How do you pronounce ''kilometer''?

Uriel   Mon Jan 23, 2006 5:48 pm GMT
Personally, I think if you are going to be talking about deTAIL, a few words should be spent on de HEAD, as well.

Just kidding. These are all matters of individual preference and of what you are used to hearing.
Adam   Mon Jan 23, 2006 6:47 pm GMT
"At least when anybody pronounces "mile" it can't be mucked up in any way. All we need to do on this side of the Pond is to get rid of the (BLEEP) mile once and for all and have kilometres on our road signs, however way it's pronounced (or spelt). Ireland already has. "

Ireland already has kilometres, so Britain has, too? Since when do the British follow what the Irish do? I thought it was the other way round.
Adam   Mon Jan 23, 2006 6:54 pm GMT
"Any retailer still solely selling in imperial measures will be prosecuted."

That's because the EUSSR is hugely undemocratic, and is why we must leave. Jeez, beer in pints rather than litres and go to jail? It's like a bloody dictatorship. These laws come from the same people who gave the world Naziism, Socialism, Fascism and Communism. Send a guy to jail for murder - but sending a guy to jail for selling food in pounds and ounces, like we have done in Britain for hundreds of years before the meddling Europeans poked their noses in?

Britain out of the EU NOW and stick to using imperial. Imperial measurements are what NASA uses to put men on the Moon and send probes to Pluto.

Metric measurements are what Napoleon used when he was overrunning Continental Europe.
SpaceFlight   Mon Jan 23, 2006 8:15 pm GMT
I've never seen the spelling "kilometre" used even in American science texts. It's just never used here in the United States.
Uriel   Mon Jan 23, 2006 9:46 pm GMT
The "EUSSR"?

I find that the minute people come up with silly labels for people or institutions, they stop actually engaging their brains on the subject. The equivalent of a strawman.
Guest   Tue Jan 24, 2006 10:11 pm GMT
EUSSR? European union of Socialist Soviet republics. The EU is no difference from those idiots like Stalin.
Guest   Tue Jan 24, 2006 10:17 pm GMT
Simply wouldn't standardization of our measuring systems be better? One all for all? I'm not saying it would be easy as changing underwear but it would be surely a slow phase of the old in with the new.
Adam   Thu Jan 26, 2006 9:45 am GMT
I suppose it was inevitable that the Irish would asopt the Euro currency and bow to their European masters.

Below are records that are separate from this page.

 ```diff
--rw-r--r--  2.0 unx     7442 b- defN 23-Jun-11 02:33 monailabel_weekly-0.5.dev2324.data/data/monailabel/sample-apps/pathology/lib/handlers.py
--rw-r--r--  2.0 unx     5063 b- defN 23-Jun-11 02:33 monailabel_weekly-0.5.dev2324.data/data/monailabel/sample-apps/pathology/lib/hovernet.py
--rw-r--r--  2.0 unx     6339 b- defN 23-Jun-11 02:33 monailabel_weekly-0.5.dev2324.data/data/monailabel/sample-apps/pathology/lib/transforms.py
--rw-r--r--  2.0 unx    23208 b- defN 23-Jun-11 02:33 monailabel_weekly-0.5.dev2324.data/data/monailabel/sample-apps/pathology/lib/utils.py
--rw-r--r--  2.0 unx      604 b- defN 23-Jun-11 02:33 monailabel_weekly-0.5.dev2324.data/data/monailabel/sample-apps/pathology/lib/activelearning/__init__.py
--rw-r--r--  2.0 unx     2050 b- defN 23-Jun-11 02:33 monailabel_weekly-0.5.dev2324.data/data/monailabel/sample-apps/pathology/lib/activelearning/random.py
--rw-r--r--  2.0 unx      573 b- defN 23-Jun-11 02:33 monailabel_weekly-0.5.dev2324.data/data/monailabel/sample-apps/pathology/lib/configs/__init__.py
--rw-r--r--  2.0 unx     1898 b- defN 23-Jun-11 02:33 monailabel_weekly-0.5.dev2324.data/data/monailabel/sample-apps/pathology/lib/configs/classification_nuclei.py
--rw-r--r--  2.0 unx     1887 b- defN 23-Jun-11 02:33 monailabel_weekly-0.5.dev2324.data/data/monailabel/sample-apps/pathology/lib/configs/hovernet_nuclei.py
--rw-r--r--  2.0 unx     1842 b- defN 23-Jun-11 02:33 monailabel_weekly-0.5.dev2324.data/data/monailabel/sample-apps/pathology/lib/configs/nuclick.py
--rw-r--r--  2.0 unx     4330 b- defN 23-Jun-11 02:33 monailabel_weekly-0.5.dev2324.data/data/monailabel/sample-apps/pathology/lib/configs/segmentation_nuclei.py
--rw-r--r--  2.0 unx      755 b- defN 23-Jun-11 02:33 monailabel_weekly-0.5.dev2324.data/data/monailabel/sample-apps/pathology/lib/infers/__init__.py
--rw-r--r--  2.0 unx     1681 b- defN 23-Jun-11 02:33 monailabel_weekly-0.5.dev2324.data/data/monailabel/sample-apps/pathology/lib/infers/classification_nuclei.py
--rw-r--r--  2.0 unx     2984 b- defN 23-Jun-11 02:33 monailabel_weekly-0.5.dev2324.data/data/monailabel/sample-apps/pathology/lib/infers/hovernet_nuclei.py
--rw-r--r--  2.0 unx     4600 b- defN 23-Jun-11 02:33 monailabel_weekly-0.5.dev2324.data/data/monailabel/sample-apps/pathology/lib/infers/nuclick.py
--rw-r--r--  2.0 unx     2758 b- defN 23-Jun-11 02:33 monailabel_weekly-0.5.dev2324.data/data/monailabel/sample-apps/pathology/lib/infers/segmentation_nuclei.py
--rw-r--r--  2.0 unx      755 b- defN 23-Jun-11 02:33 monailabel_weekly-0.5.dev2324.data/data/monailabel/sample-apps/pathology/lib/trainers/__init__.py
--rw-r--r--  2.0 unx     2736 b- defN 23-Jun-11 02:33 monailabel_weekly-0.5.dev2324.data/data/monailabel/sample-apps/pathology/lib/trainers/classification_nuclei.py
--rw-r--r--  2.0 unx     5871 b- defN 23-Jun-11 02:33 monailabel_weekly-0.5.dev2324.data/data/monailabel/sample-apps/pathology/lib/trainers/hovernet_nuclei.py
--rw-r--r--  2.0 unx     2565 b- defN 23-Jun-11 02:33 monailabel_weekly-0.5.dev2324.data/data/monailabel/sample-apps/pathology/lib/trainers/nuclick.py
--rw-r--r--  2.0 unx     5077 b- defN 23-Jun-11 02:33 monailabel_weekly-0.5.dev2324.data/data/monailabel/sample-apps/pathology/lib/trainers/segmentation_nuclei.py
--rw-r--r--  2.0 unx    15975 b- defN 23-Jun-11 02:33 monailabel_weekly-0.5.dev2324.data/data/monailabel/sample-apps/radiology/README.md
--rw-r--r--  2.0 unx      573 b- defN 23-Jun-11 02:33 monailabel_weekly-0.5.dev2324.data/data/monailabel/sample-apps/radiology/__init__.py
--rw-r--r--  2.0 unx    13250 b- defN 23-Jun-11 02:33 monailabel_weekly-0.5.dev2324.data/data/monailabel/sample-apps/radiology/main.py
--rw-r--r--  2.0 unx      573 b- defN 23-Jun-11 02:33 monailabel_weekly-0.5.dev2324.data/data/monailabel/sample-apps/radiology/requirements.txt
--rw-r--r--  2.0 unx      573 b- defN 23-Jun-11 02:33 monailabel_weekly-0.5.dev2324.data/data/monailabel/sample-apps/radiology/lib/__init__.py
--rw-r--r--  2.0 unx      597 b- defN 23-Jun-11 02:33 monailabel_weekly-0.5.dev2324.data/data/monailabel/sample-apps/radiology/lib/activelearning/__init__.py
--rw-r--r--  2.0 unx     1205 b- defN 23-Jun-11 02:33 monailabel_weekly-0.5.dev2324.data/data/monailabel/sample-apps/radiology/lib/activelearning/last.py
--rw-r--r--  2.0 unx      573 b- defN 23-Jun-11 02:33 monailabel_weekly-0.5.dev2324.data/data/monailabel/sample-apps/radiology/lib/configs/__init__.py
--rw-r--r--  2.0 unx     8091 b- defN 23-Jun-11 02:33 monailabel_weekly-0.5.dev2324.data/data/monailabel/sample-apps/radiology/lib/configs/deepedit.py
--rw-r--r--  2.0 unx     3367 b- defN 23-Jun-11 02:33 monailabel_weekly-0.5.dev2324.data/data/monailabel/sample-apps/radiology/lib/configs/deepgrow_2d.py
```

After all, they they are the people who supported the Nazis during World War II -


Irish leaders sent condolences for Hitler


Ireland's president during World War II offered condolences to Nazi Germany's representative in Dublin over the death of Adolf Hitler, newly declassified government records show.

Until now, historians had believed that Ireland's prime minister at the time, Eamon de Valera, was the only government leader to convey official condolences to Eduard Hempel, director of the German diplomatic corps in Ireland. De Valera's gesture unique among leaders of neutral nations in the final weeks of World War II was criticized worldwide.

The presidential protocol record for 1938-1957, made public this week within a trove of previously secret government documents, shed new light on one of the most embarrassing chapters in the history of independent Ireland its decision to maintain cordial relations with the Nazis even after news of the Holocaust emerged.

The new document confirmed that President Douglas Hyde visited Hempel on May 3, 1945, a day after Ireland received reports of Hitler's death.

The newly released document says Hyde who served as Ireland's symbolic head of state from 1938 to 1945 and died in 1949 visited Hempel at the diplomat's home in Dun Laoghaire, a Dublin suburb. It says the president did not send an official letter of condolence to German government headquarters because "the capital of Germany, Berlin, was under siege and no successor had been appointed."

The Republic of Ireland, then called Eire, remained neutral throughout World War II, which in local parlance was called "The Emergency."

Tens of thousands of Irishmen volunteered to serve in British military units, but many others rooted for Germany against their old imperial master Britain. The outlawed Irish Republican Army built contacts with the Nazis in an ultimately fruitless effort to receive weapons and money for insurrection in neighboring Northern Ireland, a British territory.

De Valera's government brutally suppressed the IRA but also rebuffed requests to allow Jews fleeing Nazi persecution to receive asylum in Ireland. De Valera also refused to allow Britain or the United States to use strategic Irish ports for protecting Atlantic convoys from attacks by German U-boat submarines, a policy that cost thousands of Allied seamen's lives.


abcnews.go.com . . .


Also, during World War I, when the whole of Ireland was part of Britain, the Irish tried to get the Germans to invade Ireland in the hope that they would then get their independence from Britain, even though they would then be ruled by the Germans.